Straight from the pen: Marcel
Last Saturday I bumped for the third time over the Dodeman, a mean Limburg pimple with an increase of about 11 percent…..I walked in circles…as is often the case in life, but this time it was fun laps. I took part in the Trail of the same name, organized by Trailrunning Events, and I was in my element. To be precise, there were actually no laps because after a very early start I criss-crossed a maze of forest paths and sunken roads, through ankle-deep mud and soggy lawns, I tripped and clambered over fallen trees and the hellish descents attacked the quadriceps. In the dark I had to balance every step to avoid flossing the mud from between my teeth like some pseudo-pope, the Trench was savage and wild, the not-so-early-as-me birds announced dawn and I was one with myself and with the environment. I enjoyed it to the fullest and felt the life swirl through my body. When I wanted to leave for the fourth time after 3 'rounds', almost 70 kilometers and almost 2,000 altimeters, a heavy thunderstorm broke out, and I burst into tears, because I was not allowed to continue.
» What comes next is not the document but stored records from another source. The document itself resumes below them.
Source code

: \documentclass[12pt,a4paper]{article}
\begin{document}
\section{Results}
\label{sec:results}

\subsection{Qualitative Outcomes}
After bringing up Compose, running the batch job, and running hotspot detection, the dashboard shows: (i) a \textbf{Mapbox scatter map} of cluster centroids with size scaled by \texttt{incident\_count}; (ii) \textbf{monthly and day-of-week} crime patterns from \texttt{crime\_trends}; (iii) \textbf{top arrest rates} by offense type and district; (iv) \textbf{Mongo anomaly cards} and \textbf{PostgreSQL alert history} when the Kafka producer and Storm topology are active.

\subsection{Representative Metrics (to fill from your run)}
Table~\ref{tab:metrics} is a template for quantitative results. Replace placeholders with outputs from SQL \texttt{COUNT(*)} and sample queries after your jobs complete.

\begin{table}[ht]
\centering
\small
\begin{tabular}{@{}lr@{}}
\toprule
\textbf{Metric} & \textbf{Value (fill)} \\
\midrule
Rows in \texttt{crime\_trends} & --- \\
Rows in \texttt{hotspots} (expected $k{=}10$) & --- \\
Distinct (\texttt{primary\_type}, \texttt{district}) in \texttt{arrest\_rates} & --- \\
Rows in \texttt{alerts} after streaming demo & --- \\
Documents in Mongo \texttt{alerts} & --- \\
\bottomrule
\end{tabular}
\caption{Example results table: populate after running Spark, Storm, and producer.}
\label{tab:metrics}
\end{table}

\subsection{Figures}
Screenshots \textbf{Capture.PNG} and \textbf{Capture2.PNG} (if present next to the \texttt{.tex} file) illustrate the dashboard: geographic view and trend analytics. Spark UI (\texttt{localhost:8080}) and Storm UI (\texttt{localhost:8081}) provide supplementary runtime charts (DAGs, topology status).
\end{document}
I felt like someone had taken my marbles…..with drooping shoulders I fell off…literally and figuratively. You can find the whole story on my own facebook page https://www.facebook.com/praatjesopdepaadjes
Why am I telling you this? okay then; I once ran a personal best at the Berlin Marathon… with a hangover. In the hot summer of 2018 I ran my first ultra after three hours of sleep and a hundred beers. I did the Montevideo and New York Marathons after 3 days of 'consultation' in the pub, the day before the two Oceans in South Africa I spent on the terrace at the Waterfront and for the Midsummer Marathon in Tromso I saw my bed not at all. I finished them all, and usually in a more than acceptable time, but for the hours, sometimes days, I walked around like an old, discarded police dog with clump legs. But hangovers are for wimps so you'll walk out again, beer also contains carbohydrates so why would you eat spaghetti, a guy you are not alone in the evening, and more of these kind of swinging doors told me that this was normal. I almost believed it myself…but was it really good for my body? Had I continued this lifestyle, I would have fallen to the ground on Saturday during the third round and the thought of the fourth would have made me scream for my mother. So we found a moral in this story.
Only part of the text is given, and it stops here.